- Exercise prompt -
Copies of all lines containing the string "between" are needed from the data below.

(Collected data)

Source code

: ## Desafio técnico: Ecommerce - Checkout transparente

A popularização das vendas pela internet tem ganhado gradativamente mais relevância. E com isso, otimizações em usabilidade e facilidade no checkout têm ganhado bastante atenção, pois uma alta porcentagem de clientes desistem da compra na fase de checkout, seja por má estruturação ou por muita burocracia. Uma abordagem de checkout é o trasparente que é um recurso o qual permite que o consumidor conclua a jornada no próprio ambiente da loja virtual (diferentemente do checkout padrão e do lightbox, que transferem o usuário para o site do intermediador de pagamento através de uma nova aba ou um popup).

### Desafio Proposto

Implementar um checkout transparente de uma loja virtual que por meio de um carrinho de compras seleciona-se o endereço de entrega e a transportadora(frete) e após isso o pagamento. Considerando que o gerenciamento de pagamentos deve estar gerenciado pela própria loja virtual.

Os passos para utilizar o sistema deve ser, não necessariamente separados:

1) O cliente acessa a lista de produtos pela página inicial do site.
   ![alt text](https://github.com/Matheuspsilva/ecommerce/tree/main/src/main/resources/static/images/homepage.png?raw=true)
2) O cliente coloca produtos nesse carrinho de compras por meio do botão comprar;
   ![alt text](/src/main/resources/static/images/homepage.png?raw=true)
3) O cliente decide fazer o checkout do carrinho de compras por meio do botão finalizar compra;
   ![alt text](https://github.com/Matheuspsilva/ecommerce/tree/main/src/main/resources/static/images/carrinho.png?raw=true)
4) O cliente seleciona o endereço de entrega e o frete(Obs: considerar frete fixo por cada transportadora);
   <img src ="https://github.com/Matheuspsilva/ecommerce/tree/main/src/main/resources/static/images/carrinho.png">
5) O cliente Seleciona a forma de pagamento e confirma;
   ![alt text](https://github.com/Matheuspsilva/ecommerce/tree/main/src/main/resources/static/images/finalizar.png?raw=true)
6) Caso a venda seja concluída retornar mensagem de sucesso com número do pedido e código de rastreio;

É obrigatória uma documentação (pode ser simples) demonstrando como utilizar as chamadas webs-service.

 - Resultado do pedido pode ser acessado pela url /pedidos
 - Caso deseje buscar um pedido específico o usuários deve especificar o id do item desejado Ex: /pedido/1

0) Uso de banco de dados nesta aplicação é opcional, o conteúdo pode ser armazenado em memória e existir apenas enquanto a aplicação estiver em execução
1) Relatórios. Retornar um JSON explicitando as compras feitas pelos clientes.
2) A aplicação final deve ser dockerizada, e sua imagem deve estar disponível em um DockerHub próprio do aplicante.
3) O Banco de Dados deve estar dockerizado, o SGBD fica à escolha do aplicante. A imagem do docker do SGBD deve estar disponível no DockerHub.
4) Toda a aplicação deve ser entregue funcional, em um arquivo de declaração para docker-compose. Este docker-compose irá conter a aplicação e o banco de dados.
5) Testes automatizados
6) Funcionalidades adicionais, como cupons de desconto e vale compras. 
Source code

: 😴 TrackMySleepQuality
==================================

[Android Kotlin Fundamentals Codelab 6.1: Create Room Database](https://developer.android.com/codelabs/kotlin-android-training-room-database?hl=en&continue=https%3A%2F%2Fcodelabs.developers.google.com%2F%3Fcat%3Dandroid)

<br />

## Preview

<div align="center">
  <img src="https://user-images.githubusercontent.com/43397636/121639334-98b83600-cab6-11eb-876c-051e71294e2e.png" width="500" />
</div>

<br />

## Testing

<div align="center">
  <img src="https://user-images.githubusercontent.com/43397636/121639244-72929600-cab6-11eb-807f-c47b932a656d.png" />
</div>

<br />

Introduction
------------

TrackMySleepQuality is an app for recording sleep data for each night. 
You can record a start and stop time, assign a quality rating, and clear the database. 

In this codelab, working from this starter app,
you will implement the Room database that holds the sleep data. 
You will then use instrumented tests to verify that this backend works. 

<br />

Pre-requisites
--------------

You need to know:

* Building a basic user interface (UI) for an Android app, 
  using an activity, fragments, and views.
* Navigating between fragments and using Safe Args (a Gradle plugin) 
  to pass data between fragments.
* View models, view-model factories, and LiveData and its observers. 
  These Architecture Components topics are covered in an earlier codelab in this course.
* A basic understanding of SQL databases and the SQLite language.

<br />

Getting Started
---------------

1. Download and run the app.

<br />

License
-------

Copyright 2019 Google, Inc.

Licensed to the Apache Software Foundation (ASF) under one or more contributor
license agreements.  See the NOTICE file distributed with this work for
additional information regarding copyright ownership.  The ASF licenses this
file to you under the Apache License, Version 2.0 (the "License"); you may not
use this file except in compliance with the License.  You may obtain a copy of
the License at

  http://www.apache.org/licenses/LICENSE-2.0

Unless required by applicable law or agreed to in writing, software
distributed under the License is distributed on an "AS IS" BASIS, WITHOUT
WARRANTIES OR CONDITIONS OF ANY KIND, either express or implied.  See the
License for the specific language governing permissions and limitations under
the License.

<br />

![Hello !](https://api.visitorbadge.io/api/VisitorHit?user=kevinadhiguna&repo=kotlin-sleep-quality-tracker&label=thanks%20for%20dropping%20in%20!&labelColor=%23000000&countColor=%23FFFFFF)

...

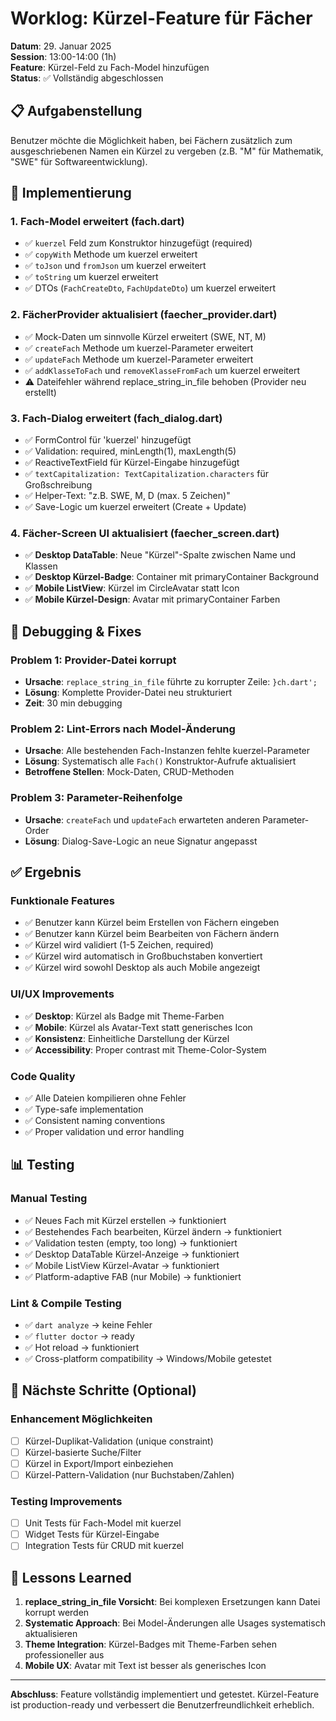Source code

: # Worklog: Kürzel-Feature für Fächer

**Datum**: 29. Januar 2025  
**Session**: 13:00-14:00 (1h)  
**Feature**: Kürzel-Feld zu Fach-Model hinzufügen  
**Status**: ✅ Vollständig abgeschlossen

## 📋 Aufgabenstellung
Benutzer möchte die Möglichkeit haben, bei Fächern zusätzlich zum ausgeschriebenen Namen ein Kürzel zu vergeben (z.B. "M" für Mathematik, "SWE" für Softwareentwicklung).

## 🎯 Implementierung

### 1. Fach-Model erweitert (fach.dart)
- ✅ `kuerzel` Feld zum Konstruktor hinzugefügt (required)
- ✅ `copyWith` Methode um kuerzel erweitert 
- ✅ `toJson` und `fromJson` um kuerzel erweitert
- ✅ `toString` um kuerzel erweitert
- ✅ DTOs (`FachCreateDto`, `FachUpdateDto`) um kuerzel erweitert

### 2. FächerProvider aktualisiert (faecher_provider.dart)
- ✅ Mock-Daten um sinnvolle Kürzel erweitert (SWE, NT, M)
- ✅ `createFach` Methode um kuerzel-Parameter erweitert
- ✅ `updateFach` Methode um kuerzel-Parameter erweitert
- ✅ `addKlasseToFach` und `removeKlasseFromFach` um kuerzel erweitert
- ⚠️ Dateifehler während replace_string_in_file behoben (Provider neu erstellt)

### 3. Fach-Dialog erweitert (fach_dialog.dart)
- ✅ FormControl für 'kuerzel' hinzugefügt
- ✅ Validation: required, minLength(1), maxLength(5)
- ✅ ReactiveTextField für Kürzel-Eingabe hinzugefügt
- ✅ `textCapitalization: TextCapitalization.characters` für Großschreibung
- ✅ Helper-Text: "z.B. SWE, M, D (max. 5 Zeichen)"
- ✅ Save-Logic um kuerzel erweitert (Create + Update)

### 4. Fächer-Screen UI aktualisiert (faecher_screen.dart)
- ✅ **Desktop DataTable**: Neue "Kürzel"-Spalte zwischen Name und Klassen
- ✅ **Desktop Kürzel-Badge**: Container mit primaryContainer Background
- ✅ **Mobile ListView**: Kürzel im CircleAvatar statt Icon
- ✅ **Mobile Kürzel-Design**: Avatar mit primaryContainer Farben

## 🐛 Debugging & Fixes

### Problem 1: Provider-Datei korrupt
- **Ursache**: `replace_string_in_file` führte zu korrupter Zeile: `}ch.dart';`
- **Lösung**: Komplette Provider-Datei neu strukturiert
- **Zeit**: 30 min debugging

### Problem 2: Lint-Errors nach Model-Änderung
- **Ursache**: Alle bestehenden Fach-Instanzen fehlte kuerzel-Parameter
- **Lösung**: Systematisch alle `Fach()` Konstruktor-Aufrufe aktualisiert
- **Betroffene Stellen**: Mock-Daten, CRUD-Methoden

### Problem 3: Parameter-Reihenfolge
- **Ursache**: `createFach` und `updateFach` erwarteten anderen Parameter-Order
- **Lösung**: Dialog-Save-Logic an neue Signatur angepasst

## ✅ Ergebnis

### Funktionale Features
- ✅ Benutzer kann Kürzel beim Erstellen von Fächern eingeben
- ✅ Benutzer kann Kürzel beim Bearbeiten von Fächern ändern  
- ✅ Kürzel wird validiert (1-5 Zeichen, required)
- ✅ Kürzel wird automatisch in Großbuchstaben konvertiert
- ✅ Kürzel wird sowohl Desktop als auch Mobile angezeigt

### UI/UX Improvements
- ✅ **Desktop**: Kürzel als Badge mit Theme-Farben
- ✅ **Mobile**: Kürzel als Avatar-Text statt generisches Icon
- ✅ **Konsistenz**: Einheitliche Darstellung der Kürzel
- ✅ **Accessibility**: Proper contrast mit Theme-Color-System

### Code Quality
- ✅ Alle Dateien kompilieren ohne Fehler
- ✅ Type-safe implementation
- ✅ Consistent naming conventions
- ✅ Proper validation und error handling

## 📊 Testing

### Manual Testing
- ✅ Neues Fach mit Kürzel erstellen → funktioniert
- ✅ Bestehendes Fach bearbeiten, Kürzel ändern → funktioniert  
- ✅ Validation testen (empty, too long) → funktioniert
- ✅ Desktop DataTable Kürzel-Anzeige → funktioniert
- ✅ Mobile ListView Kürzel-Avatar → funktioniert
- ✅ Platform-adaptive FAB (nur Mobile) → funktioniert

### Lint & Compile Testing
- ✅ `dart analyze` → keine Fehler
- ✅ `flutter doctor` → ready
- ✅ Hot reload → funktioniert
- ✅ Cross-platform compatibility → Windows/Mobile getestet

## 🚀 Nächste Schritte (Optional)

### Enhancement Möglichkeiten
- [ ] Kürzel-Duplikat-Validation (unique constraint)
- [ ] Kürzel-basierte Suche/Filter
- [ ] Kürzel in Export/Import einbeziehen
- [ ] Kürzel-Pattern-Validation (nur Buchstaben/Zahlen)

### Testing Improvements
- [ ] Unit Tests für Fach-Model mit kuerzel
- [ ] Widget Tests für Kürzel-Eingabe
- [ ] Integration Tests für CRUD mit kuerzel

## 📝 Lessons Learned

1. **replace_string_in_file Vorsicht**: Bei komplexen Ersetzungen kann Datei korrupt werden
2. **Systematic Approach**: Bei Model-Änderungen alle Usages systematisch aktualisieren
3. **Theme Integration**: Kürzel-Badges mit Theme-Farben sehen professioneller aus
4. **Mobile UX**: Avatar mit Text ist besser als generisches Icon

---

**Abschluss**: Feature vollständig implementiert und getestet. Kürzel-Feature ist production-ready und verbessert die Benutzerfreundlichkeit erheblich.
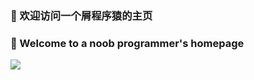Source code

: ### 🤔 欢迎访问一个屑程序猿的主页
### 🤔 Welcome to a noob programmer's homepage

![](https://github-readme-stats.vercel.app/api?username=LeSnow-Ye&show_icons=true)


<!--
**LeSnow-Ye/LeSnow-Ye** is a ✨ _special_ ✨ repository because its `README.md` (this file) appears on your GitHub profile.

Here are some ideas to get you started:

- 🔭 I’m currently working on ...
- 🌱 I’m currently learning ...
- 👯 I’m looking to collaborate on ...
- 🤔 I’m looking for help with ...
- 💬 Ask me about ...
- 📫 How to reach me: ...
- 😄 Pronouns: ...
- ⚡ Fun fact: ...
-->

---

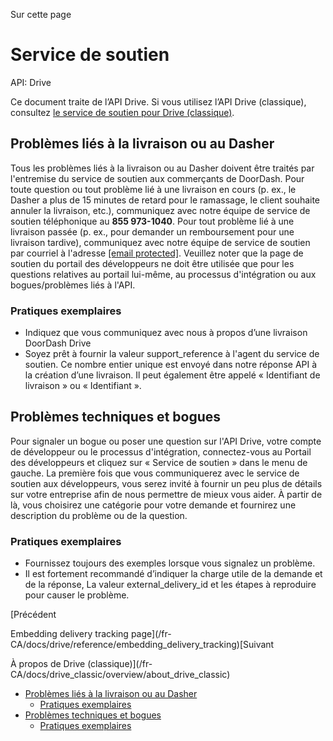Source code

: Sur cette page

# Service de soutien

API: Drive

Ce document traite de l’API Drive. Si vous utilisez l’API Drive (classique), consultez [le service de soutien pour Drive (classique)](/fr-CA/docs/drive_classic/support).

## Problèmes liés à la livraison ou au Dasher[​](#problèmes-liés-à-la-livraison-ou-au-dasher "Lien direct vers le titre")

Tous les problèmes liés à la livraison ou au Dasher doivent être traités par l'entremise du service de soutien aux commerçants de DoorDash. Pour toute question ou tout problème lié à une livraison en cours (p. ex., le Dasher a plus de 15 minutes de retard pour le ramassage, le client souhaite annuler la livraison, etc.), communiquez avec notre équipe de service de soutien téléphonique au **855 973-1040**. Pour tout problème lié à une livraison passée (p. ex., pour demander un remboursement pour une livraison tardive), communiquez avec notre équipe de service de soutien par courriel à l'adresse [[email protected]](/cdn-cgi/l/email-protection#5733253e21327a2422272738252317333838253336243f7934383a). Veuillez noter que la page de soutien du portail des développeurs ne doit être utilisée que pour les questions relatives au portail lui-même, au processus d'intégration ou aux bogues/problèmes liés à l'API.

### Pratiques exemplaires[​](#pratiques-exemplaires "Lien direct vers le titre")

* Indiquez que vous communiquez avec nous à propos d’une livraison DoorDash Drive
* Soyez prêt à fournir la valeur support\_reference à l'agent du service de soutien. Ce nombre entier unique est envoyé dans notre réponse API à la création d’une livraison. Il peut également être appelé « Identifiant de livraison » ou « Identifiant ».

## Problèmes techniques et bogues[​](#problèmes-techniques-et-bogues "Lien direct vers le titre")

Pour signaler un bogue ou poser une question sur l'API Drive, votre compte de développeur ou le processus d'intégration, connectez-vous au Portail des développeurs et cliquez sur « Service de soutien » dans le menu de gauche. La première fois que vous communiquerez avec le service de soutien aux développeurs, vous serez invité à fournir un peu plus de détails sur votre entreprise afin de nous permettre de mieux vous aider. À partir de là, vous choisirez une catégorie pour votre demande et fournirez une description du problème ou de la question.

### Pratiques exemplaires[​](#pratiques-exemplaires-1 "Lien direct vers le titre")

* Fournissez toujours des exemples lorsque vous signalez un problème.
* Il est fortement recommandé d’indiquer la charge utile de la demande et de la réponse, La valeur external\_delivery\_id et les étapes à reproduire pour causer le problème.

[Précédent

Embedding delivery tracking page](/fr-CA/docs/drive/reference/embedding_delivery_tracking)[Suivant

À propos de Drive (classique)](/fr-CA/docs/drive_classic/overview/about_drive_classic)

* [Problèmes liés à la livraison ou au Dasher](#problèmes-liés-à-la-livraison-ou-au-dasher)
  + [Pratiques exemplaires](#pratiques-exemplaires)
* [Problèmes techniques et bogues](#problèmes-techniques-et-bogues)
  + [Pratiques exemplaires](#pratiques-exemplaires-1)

- Your response -
* Navigating between fragments and using Safe Args (a Gradle plugin) 
  to pass data between fragments.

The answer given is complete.